Fine sand, esp. fine silica sand, does not look very good. In a single layer, which is all that sticks after all, it isn't opaque. 

Make sure you try a test run before you commit to it.


----------



## zBrinks (Jul 16, 2006)

Using sand with the flevapol method works well, as long as it is allowed to fully cure (sitting for several weeks before plants and such). Otherwise, it tends to fall apart over time when it gets wet.


----------



## ian (Dec 25, 2006)

I've done the sand with GS method for a friends gecko tank. It didn't turn out that well. You could see the silicone right through the sand and it took more silicone than the coco/peat way.


----------



## Regan (Oct 30, 2007)

Thanks for the tips. I may switch to some small gravel and maybe sand in between. It was going to be an accent, not covering huge sections of the background. I can see how sand wouldn't have the coverage.

Thanks, and if anyone has other success/failures please let me know 

Regan


----------



## denfrogs (Dec 10, 2007)

i used sand on silicone but it was fine sand and didnt look very good you can see the silicone , if i was to do it over i would use course sand . the one thing i did that helped was i used the right color silicone for the sand. good luck


----------



## roberthvalera (Jun 9, 2006)

Use Dap almond/tan colored silicone. Its the same color as sand so you cant tell when it wears through at all.


----------



## zBrinks (Jul 16, 2006)

If you were going to use fake plants, and the background was not going to be exposed to constant/regular moisture, make the background out of spray foam, rough it up with sandpaper, and paint tile grout on it. You'll need 3-4 layers at least, with ~48 hour dry time in between each layer. Also, you can buy some styrofoam insulation and cut it, so it'll have that angular 'rocky' look. gorilla glue works really well to attach the pieces together.


----------



## Christopher Cunningham (Dec 9, 2014)

zBrinks said:


> If you were going to use fake plants, and the background was not going to be exposed to constant/regular moisture, make the background out of spray foam, rough it up with sandpaper, and paint tile grout on it. You'll need 3-4 layers at least, with ~48 hour dry time in between each layer. Also, you can buy some styrofoam insulation and cut it, so it'll have that angular 'rocky' look. gorilla glue works really well to attach the pieces together.


This is all really useful information as it pertains to a project I am currently puzzling out LOL. Please allow me to give you a description of what I am looking to accomplish and if you don't mind I have a few questions.

I'm in the process of deciding what to use on a background I just completed in a 36 x 18 x 24. I'm wanting to change it up as well for my PDFs and am considering drylok.
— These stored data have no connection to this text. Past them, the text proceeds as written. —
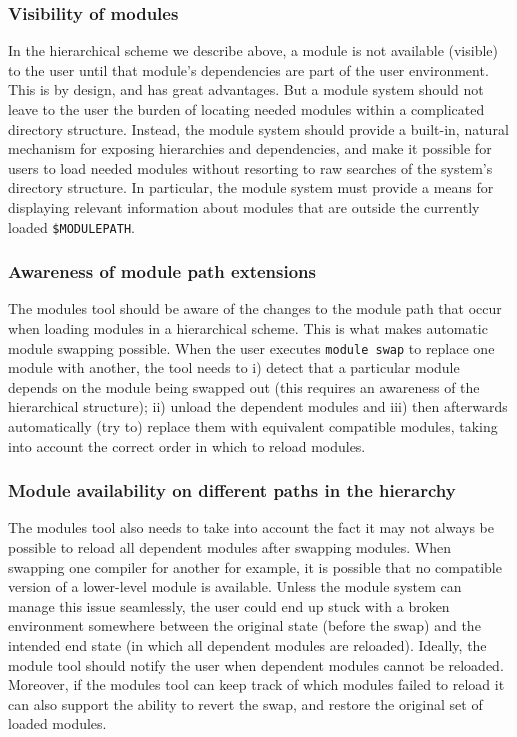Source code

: \subsubsection{Visibility of modules}
\label{sec:hierarchical_consequences_visibility}

In the hierarchical scheme we describe above, a module is not available (visible)
to the user until that module's dependencies are part of the user environment.  This
is by design, and has great advantages. But a module system should not leave to the
user the burden of locating needed modules within a complicated directory structure.  Instead, the module system should provide a built-in, natural mechanism for exposing hierarchies and
dependencies, and make it possible for users to load needed modules
without resorting to raw searches of the system's directory structure. In particular, the module system must provide a means for
displaying relevant information about modules that are outside the 
currently loaded \texttt{\small \$MODULEPATH}.

\subsubsection{Awareness of module path extensions}
\label{sec:hierarchical_consequences_extensions}

The modules tool should be aware of the changes  to the module path that
occur when loading modules in a hierarchical scheme. This is what makes
automatic module swapping possible. When the user executes \texttt{\small module swap} to replace one module with another, the tool needs to i) detect that a particular
module depends on the module being swapped out (this requires an awareness of
the hierarchical structure); ii) unload the dependent
modules and iii) then afterwards
automatically (try to) replace them with equivalent compatible modules, taking into
account the correct order in which to reload modules.

\subsubsection{Module availability on different paths in the hierarchy}
\label{sec:hierarchical_consequences_availability}

The modules tool also needs to take into account the fact it may not always be
possible to reload all dependent modules after swapping modules. When swapping
one compiler for another for example, it is possible that no compatible version of a
lower-level module is available. Unless the module system can manage this issue
seamlessly, the user could end up stuck with a broken environment somewhere between
the original state (before the swap) and the intended end state (in which all
dependent modules are reloaded). Ideally, the module tool should notify the user
when dependent modules cannot be reloaded. Moreover, if the modules tool can keep
track of which modules failed to reload it can also support the ability to revert
the swap, and restore the original set of loaded modules.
Another thought is to use cocoa fiber as per the norm but use some sort of sand or gravel on top of the ledges that we have carved in and for the cave

I guess my first question is why fake plants if using grout?
Second question… Is there a certain type of grout that is recommended?
Final question… What I be better served on this project using drylok?


----------



## Broseph (Dec 5, 2011)

So... This thread hasn't been active for 8 years. 

8 years.

zBrinks hasn't posted anywhere on this forum for 2 years.

Here is the best use of Great Stuff and Drylok that I've ever seen: http://www.dendroboard.com/forum/members-frogs-vivariums/103369-redeyetroyfrogs-frog-thread-2.html


----------